Rachel Shabi writes: The central exhibit of the Museum of Immigration and Diversity is the building itself. Located in London’s East End, it straddles the Docklands to its east, where new arrivals to Britain once hit dry land, and to its west the city, whose shiny office towers stand as the symbols of wealth and opportunity that have attracted so many newcomers.

This unassuming Georgian building on 19 Princelet Street has migration written into its bricks and mortar. Built in 1719, the house was once home to Huguenots fleeing persecution from Catholic France, and then to families forced to leave Ireland during the potato famine of the 1840s. Later in the 19th century, Jewish refugees from pogroms in Russia and Eastern Europe turned the garden into a small synagogue. In the 1930s, the Jewish East Enders used the basement to hold meetings for the movement that faced down the fascist Blackshirts in the famous Battle of Cable Street.

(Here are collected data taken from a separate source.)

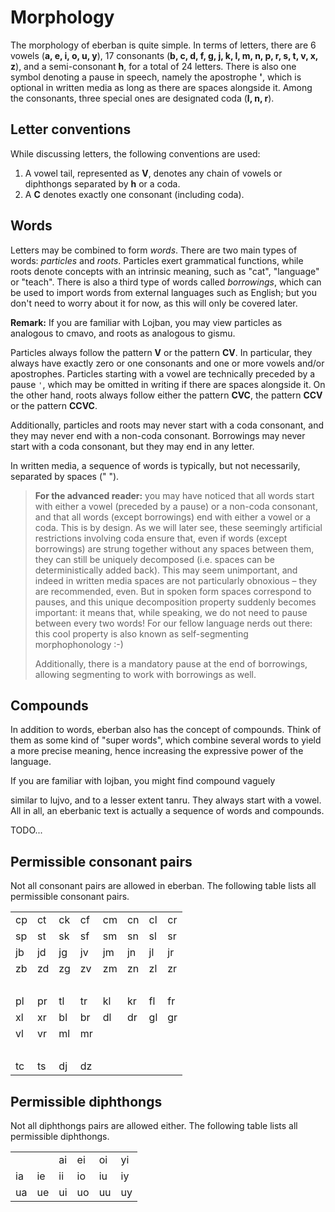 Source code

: # Morphology

The morphology of eberban is quite simple. In terms of letters, there are 6
vowels (**a, e, i, o, u, y**), 17 consonants (**b, c, d, f, g, j, k, l, m, n, p,
r, s, t, v, x, z**), and a semi-consonant **h**, for a total of 24 letters.
There is also one symbol denoting a pause in speech, namely the apostrophe
**'**, which is optional in written media as long as there are spaces alongside
it. Among the consonants, three special ones are designated coda (**l, n, r**).

## Letter conventions

While discussing letters, the following conventions are used:
1. A vowel tail, represented as __V__, denotes any chain of vowels or diphthongs
   separated by **h** or a coda.
2. A __C__ denotes exactly one consonant (including coda).

## Words

Letters may be combined to form _words_. There are two main types of words:
_particles_ and _roots_. Particles exert grammatical functions, while roots
denote concepts with an intrinsic meaning, such as "cat", "language" or "teach".
There is also a third type of words called _borrowings_, which can be used to
import words from external languages such as English; but you don't need to
worry about it for now, as this will only be covered later.

<!-- TODO: maybe add that pairs of consonants have some restrictions, but that we'll not go into details yet; could be another "advanced section", maybe? -->

__Remark:__ If you are familiar with Lojban, you may view particles as analogous
to cmavo, and roots as analogous to gismu.

Particles always follow the pattern __V__ or the pattern __CV__. In particular,
they always have exactly zero or one consonants and one or more vowels and/or
apostrophes. Particles starting with a vowel are technically preceded by a pause
`'`, which may be omitted in writing if there are spaces alongside it. On the
other hand, roots always follow either the pattern __CVC__, the pattern __CCV__
or the pattern __CCVC__.
<!--In particular, they always have exactly two consonants and one or more vowels and/or apostrophes.-->

Additionally, particles and roots may never start with a coda consonant, and
they may never end with a non-coda consonant. Borrowings may never start with a
coda consonant, but they may end in any letter.

In written media, a sequence of words is typically, but not necessarily,
separated by spaces (" ").

<blockquote>
  <b>For the advanced reader:</b> you may have noticed that all words start with
  either a vowel (preceded by a pause) or a non-coda consonant, and that all
  words (except borrowings) end with either a vowel or a coda. This is by
  design. As we will later see, these seemingly artificial restrictions
  involving coda ensure that, even if words (except borrowings) are strung
  together without any spaces between them, they can still be uniquely
  decomposed (i.e. spaces can be deterministically added back). This may seem
  unimportant, and indeed in written media spaces are not particularly obnoxious
  &ndash; they are recommended, even. But in spoken form spaces correspond to
  pauses, and this unique decomposition property suddenly becomes important: it
  means that, while speaking, we do not need to pause between every two words!
  For our fellow language nerds out there: this cool property is also known as
  self-segmenting morphophonology :-)

  Additionally, there is a mandatory pause at the end of borrowings, allowing
  segmenting to work with borrowings as well.
</blockquote>

## Compounds
In addition to words, eberban also has the concept of compounds. Think of them
as some kind of "super words", which combine several words to yield a more
precise meaning, hence increasing the expressive power of the language.
<!-- is it fair to say the that a compound _narrows_ the meaning of the (last) word? I
guess not, as the last word could be somewhat figurative, as happens in some
lujvo --> If you are familiar with lojban, you might find compound vaguely
similar to lujvo, and to a lesser extent tanru. They always start with a vowel.
All in all, an eberbanic text is actually a sequence of words and compounds.

TODO...

## Permissible consonant pairs

Not all consonant pairs are allowed in eberban.
The following table lists all permissible consonant pairs.

|  |  |  |  |  |  |  |  |
|--|--|--|--|--|--|--|--|
|cp|ct|ck|cf|cm|cn|cl|cr|
|sp|st|sk|sf|sm|sn|sl|sr|
|jb|jd|jg|jv|jm|jn|jl|jr|
|zb|zd|zg|zv|zm|zn|zl|zr|
|  |  |  |  |  |  |  |&nbsp;|
|pl|pr|tl|tr|kl|kr|fl|fr|
|xl|xr|bl|br|dl|dr|gl|gr|
|vl|vr|ml|mr|  |  |  |  |
|  |  |  |  |  |  |  |&nbsp;|
|tc|ts|dj|dz|

## Permissible diphthongs

Not all diphthongs pairs are allowed either.
The following table lists all permissible diphthongs.

|  |  |  |  |  |  |
|--|--|--|--|--|--|
|  |  |ai|ei|oi|yi|
|ia|ie|ii|io|iu|iy|
|ua|ue|ui|uo|uu|uy|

The period that followed bequeathed one of the nation’s most enduringly positive immigration stories. Just before World War II, Britain took in some 10,000 mostly Jewish children through the Kindertransport rescue program. Last year, one of those children, Alf Dubs, a Labour member of the House of Lords, won popular support for his campaign to bring 3,000 unaccompanied child refugees into the country.

In the postwar period, the Princelet Street house and surrounding streets were home to new migrant communities — from Bangladesh, the Caribbean and, most recently, Eastern Europe. Much like New York’s landmark Lower East Side Tenement Museum, the Museum of Immigration and Diversity intertwines all these strands. Each room showcases a different aspect of the immigrant experience, narrating histories through objects, diaries and recordings.

In a larger way, of course, the very story of Britain has always been one of migrants. Poke around behind Britain’s currently rigid surface of chauvinism and a composite picture emerges — of Romans, Vikings, Celts, Normans, Jews, Indians, Chinese, Africans and more. The whole country is a living museum of immigration — if only its people would acknowledge it.

But Brexit Britain, you might suppose, is not a country much inclined to hear migration stories. Whatever else can be read into the referendum vote to leave the European Union, it was characterized by hostility about the flow of people to Britain and campaigning that played heavily on fears of immigration. [Continue reading…]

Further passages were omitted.